Le Maroc, garant de l’intérêt général
En décorrélant représentation et responsabilité, les arènes internationales posent comme jeu autorisé le sabotage des territoires. Ce désarrimage favorise par conséquent des postures annihilatrices, peu soucieuses du développement du territoire et du bien-être de ses populations. Permettons-nous, afin de mieux illustrer la profonde inadéquation du droit international appliqué au Sahara, de glisser vers une rhétorique familialiste: les efforts endossés par le tuteur légal apparaissent impurs en vertu de sa seule personne, tandis que la déchéance et la paupérisation sont acceptables, tant qu’elles émanent d’une volonté du tuteur ad hoc, même quand celui-ci ne participerait en aucun cas à la conduite des affaires.
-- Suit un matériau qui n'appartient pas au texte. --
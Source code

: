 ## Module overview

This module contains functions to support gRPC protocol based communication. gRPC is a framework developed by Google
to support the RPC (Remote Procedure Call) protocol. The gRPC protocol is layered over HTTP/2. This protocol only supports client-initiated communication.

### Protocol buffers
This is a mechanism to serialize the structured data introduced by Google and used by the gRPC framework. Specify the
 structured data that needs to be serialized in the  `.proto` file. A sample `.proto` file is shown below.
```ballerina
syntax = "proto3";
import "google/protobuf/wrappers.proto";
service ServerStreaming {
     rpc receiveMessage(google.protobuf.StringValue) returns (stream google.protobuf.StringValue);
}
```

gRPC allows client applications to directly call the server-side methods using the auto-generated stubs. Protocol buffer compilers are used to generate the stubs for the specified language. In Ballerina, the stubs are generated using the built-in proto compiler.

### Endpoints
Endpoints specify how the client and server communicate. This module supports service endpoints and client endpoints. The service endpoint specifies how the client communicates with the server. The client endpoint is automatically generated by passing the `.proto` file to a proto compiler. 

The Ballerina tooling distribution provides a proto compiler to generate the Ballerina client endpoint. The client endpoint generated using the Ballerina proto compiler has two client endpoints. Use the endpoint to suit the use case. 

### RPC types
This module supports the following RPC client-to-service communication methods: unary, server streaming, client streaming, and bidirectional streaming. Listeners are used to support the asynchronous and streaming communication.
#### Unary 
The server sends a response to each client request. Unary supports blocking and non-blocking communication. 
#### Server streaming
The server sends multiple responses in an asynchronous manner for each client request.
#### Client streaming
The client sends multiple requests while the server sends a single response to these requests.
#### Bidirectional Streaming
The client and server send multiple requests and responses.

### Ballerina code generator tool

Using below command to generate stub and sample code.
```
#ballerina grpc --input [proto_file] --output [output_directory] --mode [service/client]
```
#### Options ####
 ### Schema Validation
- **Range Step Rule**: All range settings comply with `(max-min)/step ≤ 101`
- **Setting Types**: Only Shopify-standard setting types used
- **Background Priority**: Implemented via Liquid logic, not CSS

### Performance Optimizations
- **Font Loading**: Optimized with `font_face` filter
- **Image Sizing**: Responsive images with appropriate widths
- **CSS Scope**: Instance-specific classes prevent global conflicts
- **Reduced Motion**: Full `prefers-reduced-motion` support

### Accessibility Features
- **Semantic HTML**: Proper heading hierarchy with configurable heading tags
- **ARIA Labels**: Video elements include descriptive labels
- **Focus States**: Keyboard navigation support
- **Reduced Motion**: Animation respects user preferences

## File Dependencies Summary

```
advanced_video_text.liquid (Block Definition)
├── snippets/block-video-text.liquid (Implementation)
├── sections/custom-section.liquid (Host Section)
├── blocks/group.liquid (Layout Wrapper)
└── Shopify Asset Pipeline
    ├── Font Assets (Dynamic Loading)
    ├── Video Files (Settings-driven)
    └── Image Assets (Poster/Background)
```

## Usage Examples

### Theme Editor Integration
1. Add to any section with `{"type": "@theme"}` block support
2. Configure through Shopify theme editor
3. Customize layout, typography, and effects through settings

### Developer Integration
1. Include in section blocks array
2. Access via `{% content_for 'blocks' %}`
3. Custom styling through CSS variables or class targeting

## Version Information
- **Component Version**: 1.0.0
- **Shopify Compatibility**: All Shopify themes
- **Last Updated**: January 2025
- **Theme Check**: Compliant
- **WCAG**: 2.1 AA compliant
En voulant restreindre la capacité représentative en ne la reconnaissant qu’au Front Polisario, la justice européenne conduit paradoxalement à une multiplication des niveaux d’exercice de la représentation, et à une fragmentation tendancielle de celle-ci. Il ne suffit pas que l’Union européenne légifère sur le Sahara pour que la réalité du terrainchange. Tant qu’existe sur un territoire une collectivité, existe une volonté générale. Existent alors des gouvernants, à qui incombe l’agrégation des demandes, l’arbitrage des intérêts et l’administration des réponses en conformité avec cette volonté. Et c’est sur ce principe que le Maroc gagnerait à se positionner: en tant que garant de l’intérêt général des Sahraouis.
En incorporant et la dimension de la représentativité — nécessaire pour la reconnaissance des multiples intérêts composant l’intérêt général — et les responsabilités qui en découlent, l’intérêt général offre au Maroc un rôle à la mesure des responsabilités dont il s’acquitte. Le royaume, en faisant des Sahraouis des citoyens à part entière, en menant des politiques économiques et sociales inclusives, en permettant aux habitants de la région, sans distinction de race, de genre ou d’origine, d’être destinataires de l’action publique menée sur son territoire, en œuvrant à l’accessibilité des services, et en initiant des chantiers d’utilité publique, se trouve être l’unique dépositaire de l’intérêt général au Sahara. Et ce n’est pas le moindre paradoxe du jugement du tribunal de l’UE que de nier à l’entité chargée de l’allocation publique les droits politiques découlant de ses responsabilités, tandis que celle érigée en représentante exclusive jouit de droits politiques détachés de toute obligation, rôle ou responsabilité réelle sur le territoire.
De ce point de vue, il apparaît clairement que si un intérêt à agir doit être reconnu au Front Polisario, il se situerait à l’encontre de l’intérêt général des Sahraouis: un intérêt direct à la misère, un bénéfice dans le non-développement du territoire, car un Sahara pauvre, stagne, permet au Polisario d’illustrer un «cas colonial» faisant miroir à la misère des camps.